Education without thought is labor lost

By Xiong Bingqi (China Daily) Updated: 2014-02-20 07:44

The 2013 Global Talent Blue Book: Annual Report on Chinese Students Studying Abroad says the percentage of overseas Chinese students returning to the country increased by 46.56 in 2012. But 77.5 percent of the returnees who responded to a survey said their salaries were much lower than expected, with only 1.8 percent saying their pay was more than they expected.

The annual report also says that students who return from overseas need a long time to cover their education costs - 48.8 percent of the returnees who seek employment need five years or more to cover their education costs or repay their education loans. This has prompted some to say that overseas study has become a "gambling investment".

But despite the declining "investment returns", overseas studies have become increasingly popular. A survey shows that 450,000 Chinese students chose to study abroad in 2013, and the figure is likely to increase by 15 percent this year.

Seen strictly from the economic point of view, most Chinese parents should not send their children abroad for studies. For instance, tuition and living expenses abroad add up to at least 150,000 yuan ($24,735) a year, which means parents have to pay about 500,000 yuan for their children's three-year senior middle school education, with the cost of three- or four-year college education being much higher. And if their children find a job that pays 5,000 yuan a month after they return to China, they will need at least a couple of decades to cover the expenses.

But education is not only about economic returns. It has a utilitarian function; it improves students' competitive power and helps them get good jobs. But education also has the non-utilitarian function of improving students' personality and self-awareness. Education becomes money-oriented if its focus is on the utilitarian function, which is precisely the case in China today.

Given their obsession with economic returns, some local authorities think expenditure on education will neither earn them money nor improve their political performance. The reluctance of these local governments to spend on education has led to an unbalanced education system in many areas.

In the 1990s, many colleges began enrolling more students than their capacity because of the high demand for higher education. But if higher enrollment has helped accommodate more students in colleges, it has also led to a fall in the quality of higher education.

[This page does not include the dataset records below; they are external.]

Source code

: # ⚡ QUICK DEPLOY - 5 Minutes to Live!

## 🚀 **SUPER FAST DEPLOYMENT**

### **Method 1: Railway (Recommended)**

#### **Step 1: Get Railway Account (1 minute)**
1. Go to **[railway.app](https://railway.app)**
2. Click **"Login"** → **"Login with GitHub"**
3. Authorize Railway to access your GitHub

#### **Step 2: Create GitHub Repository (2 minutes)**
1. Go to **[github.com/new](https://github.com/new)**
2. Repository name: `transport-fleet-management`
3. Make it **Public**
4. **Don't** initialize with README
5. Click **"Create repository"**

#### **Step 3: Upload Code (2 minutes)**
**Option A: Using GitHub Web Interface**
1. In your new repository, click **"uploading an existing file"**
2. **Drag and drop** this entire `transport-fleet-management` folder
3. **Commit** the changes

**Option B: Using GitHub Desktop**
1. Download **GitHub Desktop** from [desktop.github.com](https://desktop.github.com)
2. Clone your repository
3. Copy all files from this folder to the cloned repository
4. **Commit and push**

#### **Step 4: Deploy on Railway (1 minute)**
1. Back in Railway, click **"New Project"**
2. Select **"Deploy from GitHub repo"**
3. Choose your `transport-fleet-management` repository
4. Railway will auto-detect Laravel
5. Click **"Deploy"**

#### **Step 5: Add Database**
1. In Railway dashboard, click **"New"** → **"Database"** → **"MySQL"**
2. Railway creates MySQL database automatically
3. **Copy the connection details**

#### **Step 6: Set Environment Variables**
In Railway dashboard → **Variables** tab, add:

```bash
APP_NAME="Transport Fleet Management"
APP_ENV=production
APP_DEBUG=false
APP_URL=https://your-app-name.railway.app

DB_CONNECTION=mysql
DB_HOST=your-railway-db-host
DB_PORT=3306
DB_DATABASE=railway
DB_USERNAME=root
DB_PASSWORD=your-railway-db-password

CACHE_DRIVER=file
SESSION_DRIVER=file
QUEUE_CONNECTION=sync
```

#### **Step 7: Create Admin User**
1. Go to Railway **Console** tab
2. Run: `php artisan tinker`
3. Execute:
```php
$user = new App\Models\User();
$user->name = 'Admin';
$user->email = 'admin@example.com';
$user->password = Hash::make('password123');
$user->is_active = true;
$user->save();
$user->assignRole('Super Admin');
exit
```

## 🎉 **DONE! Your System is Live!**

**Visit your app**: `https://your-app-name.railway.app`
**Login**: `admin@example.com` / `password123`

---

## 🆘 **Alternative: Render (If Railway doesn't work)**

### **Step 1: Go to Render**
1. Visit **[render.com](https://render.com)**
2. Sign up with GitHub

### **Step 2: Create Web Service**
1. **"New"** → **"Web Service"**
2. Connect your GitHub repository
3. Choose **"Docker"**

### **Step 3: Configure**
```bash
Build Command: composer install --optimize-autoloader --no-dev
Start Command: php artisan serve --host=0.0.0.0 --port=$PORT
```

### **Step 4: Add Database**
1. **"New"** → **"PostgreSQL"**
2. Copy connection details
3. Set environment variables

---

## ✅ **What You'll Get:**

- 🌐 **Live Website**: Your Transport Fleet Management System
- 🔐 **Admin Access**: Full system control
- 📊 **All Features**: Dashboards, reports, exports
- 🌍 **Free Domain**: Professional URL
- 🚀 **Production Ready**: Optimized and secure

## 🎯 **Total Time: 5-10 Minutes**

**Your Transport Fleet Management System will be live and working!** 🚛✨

So grave is the situation that in China's central and western regions, some parents see their children's education solely from the financial perspective, with quite a few considering higher studies to be useless. They think that a student who cannot enter a key university will find it very difficult to get a good-paying job. Some believe that even completing senior middle school education is a waste of money. As a result, many students in undeveloped regions are forced to drop out of school to work in cities even before they complete the nine-year compulsory education.

Economic returns is indeed important, but education is much more than that. Education is about character building, it is about developing a person's ability to foresee events and ride above a tide. Perhaps this is why many Chinese parents are sending their children to study abroad. Perhaps these parents want their children to avoid the torture of China's exam-oriented education and build their personality in an all-round way.

According to media reports, about 20 percent of the nearly 1 million students who decide not to take the national college entrance examination every year choose to study abroad. The reports also say there will not be any reduction in the number of students studying abroad or improvement in higher education until there is a drastic change in the country's exam-oriented education system.

Chinese educators should reflect on why so many parents are sending their children to study abroad despite the high costs. They should also take measures to improve the country's education system and thus keep in China the huge amount of money parents pay for their children's overseas education.

To attract more students, the authorities should improve the quality of education they offer and take care of students' physical and mental health. The goal of education should not be high scores at the cost of sacrificing students' personality and interests. Instead, it should be the free development of students and to create a positive and healthy lifestyle for them.

The author is vice-president of the 21st Century Education Research Institute.